When I was at Endurance International, I was part of numerous conversations (usually with outsiders who didn’t know hosting too well) that had a certain mindset about startups. From their perspective, every startup was on a rapid growth track. Their presumption was that startups would move inexorably from few employees to many employees, from low revenues to high revenues, and from simple needs to complex ones. The conclusion was that the company’s strategy should revolve around companies moving through a small-to-large lifecycle.
But the reality was that only a tiny fraction of our customers were on that path. Most were small and would stay that way, and while most would have been happy with growth, few were shooting for rocketship-like progress and most knew that growth would be bumpy and not a straight line.
Entrepreneurship educators traditionally call the rocketships “growth” companies, and the others, disparagingly, “lifestyle” companies – as if starting and running a business was something relaxing that one did as a hobby. In practice, attention and resources and – let’s say – glory have always gone disproportionately to “growth” companies, leaving “lifestyle” and “small” businesses relegated to second class status.
And yet everyone knows that small business is the engine of the U.S. economy and the number of businesses in this country is huge (23 million, 54% of all U.S. sales). Logically, those companies have to start somewhere. The vast majority of “startups,” then, are not potential rocketships but small businesses in the making.
That’s the iceberg. 90% of U.S. startups are below the waterline: out of sight, out of consideration. At best they receive only a tiny fraction of the resources dedicated to more visible and more glamorous startups, and yet they account for a vastly larger amount of value. If we really think entrepreneurship can make a difference in the world, we should focus on the bottom chunk of the iceberg.
The world beyond TechCrunch
It’s clear that they need it. According to a recent study by Bradley University and the University of Tennessee, 25% of businesses fail in the first year. 36% of those remaining fail in the second, and 44% of what’s left fail in the third year. In business circles, these numbers have been taken for granted for so long, they’ve become something of an unchanging background reality. Most businesses fail, that’s just the way it is.
But why? Nearly all business failures come from bad management decisions. The Bradley/UT survey cited “Incompetence” (emotional or bad pricing decisions, living too high for the business, nonpayment of taxes, lack of planning, bad recordkeeping), “Lack of Managerial Experience” (poor credit granting practices, too-rapid expansion) and “Lack of Business Experience” (inventory and supplier mismanagement, wasted advertising) as responsible for 87% of all business failures. Do we really believe that bad management decisionmaking is an unchanging background reality? If that’s true, why do we have business schools at all?
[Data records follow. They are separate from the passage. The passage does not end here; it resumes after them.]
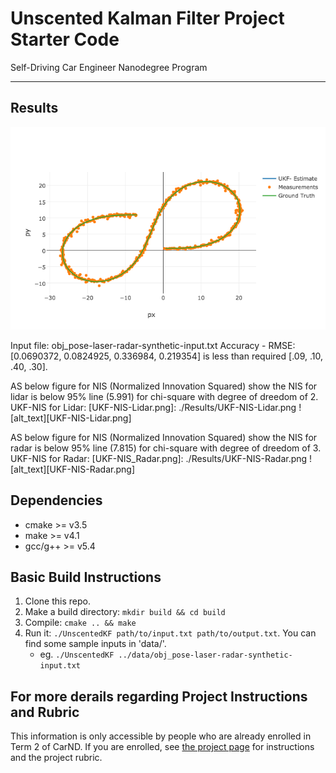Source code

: # Unscented Kalman Filter Project Starter Code
Self-Driving Car Engineer Nanodegree Program


---
## Results
[UKF-xy.png]: ./Results/UKF-xy.png
![alt text][UKF-xy.png]

Input file: obj_pose-laser-radar-synthetic-input.txt
Accuracy - RMSE:
[0.0690372, 0.0824925, 0.336984, 0.219354] is less than required [.09, .10, .40, .30]. 

AS below figure for NIS (Normalized Innovation Squared) show the NIS for lidar is below 95% line (5.991) for chi-square with degree of dreedom of 2. 
UKF-NIS for Lidar: 
[UKF-NIS-Lidar.png]: ./Results/UKF-NIS-Lidar.png
![alt_text][UKF-NIS-Lidar.png]

AS below figure for NIS (Normalized Innovation Squared) show the NIS for radar is below 95% line (7.815) for chi-square with degree of dreedom of 3. 
UKF-NIS for Radar: 
[UKF-NIS_Radar.png]: ./Results/UKF-NIS-Radar.png
![alt_text][UKF-NIS-Radar.png]


## Dependencies

* cmake >= v3.5
* make >= v4.1
* gcc/g++ >= v5.4

## Basic Build Instructions

1. Clone this repo.
2. Make a build directory: `mkdir build && cd build`
3. Compile: `cmake .. && make`
4. Run it: `./UnscentedKF path/to/input.txt path/to/output.txt`. You can find
   some sample inputs in 'data/'.
    - eg. `./UnscentedKF ../data/obj_pose-laser-radar-synthetic-input.txt`

## For more derails regarding Project Instructions and Rubric

This information is only accessible by people who are already enrolled in Term 2
of CarND. If you are enrolled, see [the project page](https://classroom.udacity.com/nanodegrees/nd013/parts/40f38239-66b6-46ec-ae68-03afd8a601c8/modules/0949fca6-b379-42af-a919-ee50aa304e6a/lessons/c3eb3583-17b2-4d83-abf7-d852ae1b9fff/concepts/f437b8b0-f2d8-43b0-9662-72ac4e4029c1)
for instructions and the project rubric.
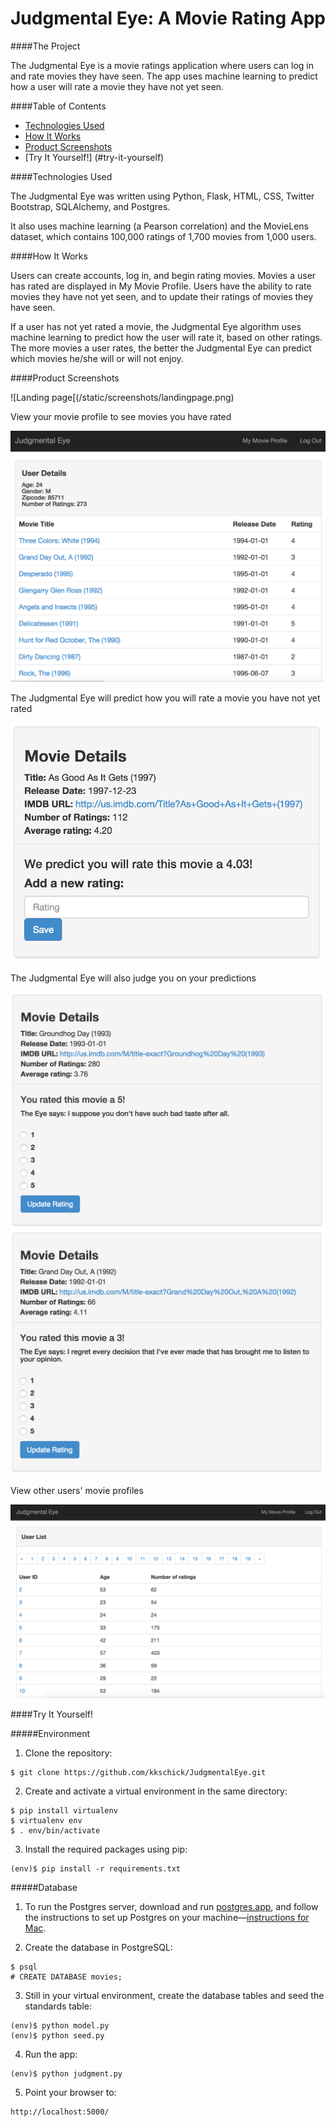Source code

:Judgmental Eye: A Movie Rating App
===================================

####The Project

The Judgmental Eye is a movie ratings application where users can log in and rate movies they have seen. The app uses machine learning to predict how a user will rate a movie they have not yet seen. 

####Table of Contents
- [Technologies Used](#technologies-used)
- [How It Works](#how-it-works)
- [Product Screenshots](#product-screenshots)
- [Try It Yourself!] (#try-it-yourself)

####Technologies Used

The Judgmental Eye was written using Python, Flask, HTML, CSS, Twitter Bootstrap, SQLAlchemy, and Postgres.

It also uses machine learning (a Pearson correlation) and the MovieLens dataset, which contains 100,000 ratings of 1,700 movies from 1,000 users.

####How It Works

Users can create accounts, log in, and begin rating movies. Movies a user has rated are displayed in My Movie Profile. Users have the ability to rate movies they have not yet seen, and to update their ratings of movies they have seen.

If a user has not yet rated a movie, the Judgmental Eye algorithm uses machine learning to predict how the user will rate it, based on other ratings. The more movies a user rates, the better the Judgmental Eye can predict which movies he/she will or will not enjoy.

####Product Screenshots

![Landing page[(/static/screenshots/landingpage.png)

View your movie profile to see movies you have rated

![Movie profile](/static/screenshots/movieprofile.png)

The Judgmental Eye will predict how you will rate a movie you have not yet rated

![Rating prediction](/static/screenshots/ratingprediction.png)

The Judgmental Eye will also judge you on your predictions

![Positive judgment](/static/screenshots/eyejudgmentpositive.png)
![Negative judgment](/static/screenshots/eyejudgmentnegative.png)

View other users' movie profiles

![View other users](/static/screenshots/viewotherusers.png)


####Try It Yourself!

#####Environment 

1) Clone the repository:

<pre><code>$ git clone https://github.com/kkschick/JudgmentalEye.git</code></pre>

2) Create and activate a virtual environment in the same directory: 

<pre><code>$ pip install virtualenv
$ virtualenv env
$ . env/bin/activate 
</code></pre>

3) Install the required packages using pip:

<pre><code>(env)$ pip install -r requirements.txt
</code></pre>

#####Database

1) To run the Postgres server, download and run [postgres.app](http://postgresapp.com/), and follow the instructions to set up Postgres on your machine—[instructions for Mac](http://postgresapp.com/documentation/cli-tools.html).  

2) Create the database in PostgreSQL:

<pre><code>$ psql
# CREATE DATABASE movies;
</code></pre>

3) Still in your virtual environment, create the database tables and seed the standards table:

<pre><code>(env)$ python model.py
(env)$ python seed.py
</code></pre>

4) Run the app: 

<pre><code>(env)$ python judgment.py
</code></pre>

5) Point your browser to:

<pre><code>http://localhost:5000/</code></pre>
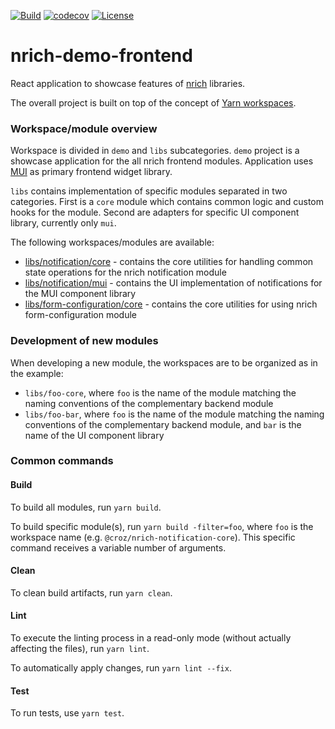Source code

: [![Build](https://github.com/croz-ltd/nrich-demo-frontend/actions/workflows/build.yml/badge.svg)](https://github.com/croz-ltd/nrich-demo-frontend/actions/workflows/build.yml)
[![codecov](https://codecov.io/github/croz-ltd/nrich-demo-frontend/branch/master/graph/badge.svg?token=3GULYJWSXF)](https://codecov.io/github/croz-ltd/nrich-demo-frontend)
[![License](https://img.shields.io/github/license/croz-ltd/nrich?color=yellow&logo=apache)](https://github.com/croz-ltd/nrich/blob/master/LICENSE)

# nrich-demo-frontend

React application to showcase features of [nrich](https://github.com/croz-ltd/nrich) libraries.

The overall project is built on top of the concept of [Yarn workspaces](https://yarnpkg.com/features/workspaces).

### Workspace/module overview

Workspace is divided in `demo` and `libs` subcategories.
`demo` project is a showcase application for the all nrich frontend modules. Application uses [MUI](https://mui.com/) as primary
frontend widget library.

`libs` contains implementation of specific modules separated in two categories. First is a `core` module which contains common logic
and custom hooks for the module. Second are adapters for specific UI component library, currently only `mui`.

The following workspaces/modules are available:
* [libs/notification/core](libs/notification/core/README.md) - contains the core utilities for handling common state operations for the nrich notification module
* [libs/notification/mui](libs/notification/mui/README.md) - contains the UI implementation of notifications for the MUI component library
* [libs/form-configuration/core](libs/form-configuration/core/README.md) - contains the core utilities for using nrich form-configuration module

### Development of new modules

When developing a new module, the workspaces are to be organized as in the example:

* `libs/foo-core`, where `foo` is the name of the module matching the naming conventions of the complementary backend module
* `libs/foo-bar`, where `foo` is the name of the module matching the naming conventions of the complementary backend module, and `bar`
is the name of the UI component library

### Common commands

#### Build

To build all modules, run `yarn build`.

To build specific module(s), run `yarn build -filter=foo`, where `foo` is the workspace name (e.g. `@croz/nrich-notification-core`).
This specific command receives a variable number of arguments.

#### Clean

To clean build artifacts, run `yarn clean`.

#### Lint

To execute the linting process in a read-only mode (without actually affecting the files), run `yarn lint`.

To automatically apply changes, run `yarn lint --fix`.

#### Test

To run tests, use `yarn test`.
Do we really believe that business education only applied to people who start rocketships?
Moreover, think of all the resources available to rocketship startups in Boston alone: social networks, mentoring programs, workspaces, accelerators, networking events – and the same thing is happening all around the country. The startup ecosystem is thriving … for the tiny fraction of all startups that have a shot at being high-growth.
The rest get ignored.
Where are the neighborhood startup initiatives? The ones that are helping people run their own electrical or retail businesses, not just software dotcoms? Where are the mentoring programs and workspaces and events that support and celebrate startups that will create products and services and livelihoods and value for their employees and their customers and stakeholders, one small firm at a time? When will we trade in our cultural bias towards “go big or go home” in favor of “go small lots of times”?
A manifesto for change
- First we need a new name. “Lifestyle business” and “small business” are not only misnomers, but carry linguistic and cultural baggage that segregate and denigrate these businesses from the “sexier” rocketship mainstream. We need a term that removes presumptions of growth or founder intent from the picture.
- Second, we need a different definition of success. Steve Jobs and Mark Zuckerberg are worthy role models for rocketships, but poor ones for the local restauranteur. Young entrepreneurs enter the profession with those templates on their minds, creating both unreasonable and unattainable expectations. It’s the “get-rich-quick” and “solo-genius” mindsets that doom most startups. Real startups are hard work but intensely rewarding in their own right – both individually and societally. A more realistic but still rewarding vision for the would-be entrepreneur would change much.
- Third, we need better risk capital models. Apple and Facebook meant unimaginable wealth creation for many – but mostly the institutional investors that took them on their ride. Angel and institutional investment go exclusively to rocketship vehicles; everyone else is limited to their own resources. Let’s be honest: banks are terrible at funding startups, and government/institutional funding is inefficient and inadequate at best. If we could bring modern investment practices to the non-rocketship community, we could see both more value creation and higher success rates.
- And fourth, but perhaps most important, we need better education. Entrepreneurship is not taught in schools, and if it were it would be woefully out of date given modern techniques. Thankfully, the internet has the answers to this problem, it just has to be packaged properly. Take the same structures that rocketship startup ecosystems have created and repurpose them for the rest, and we’ll be well on our way.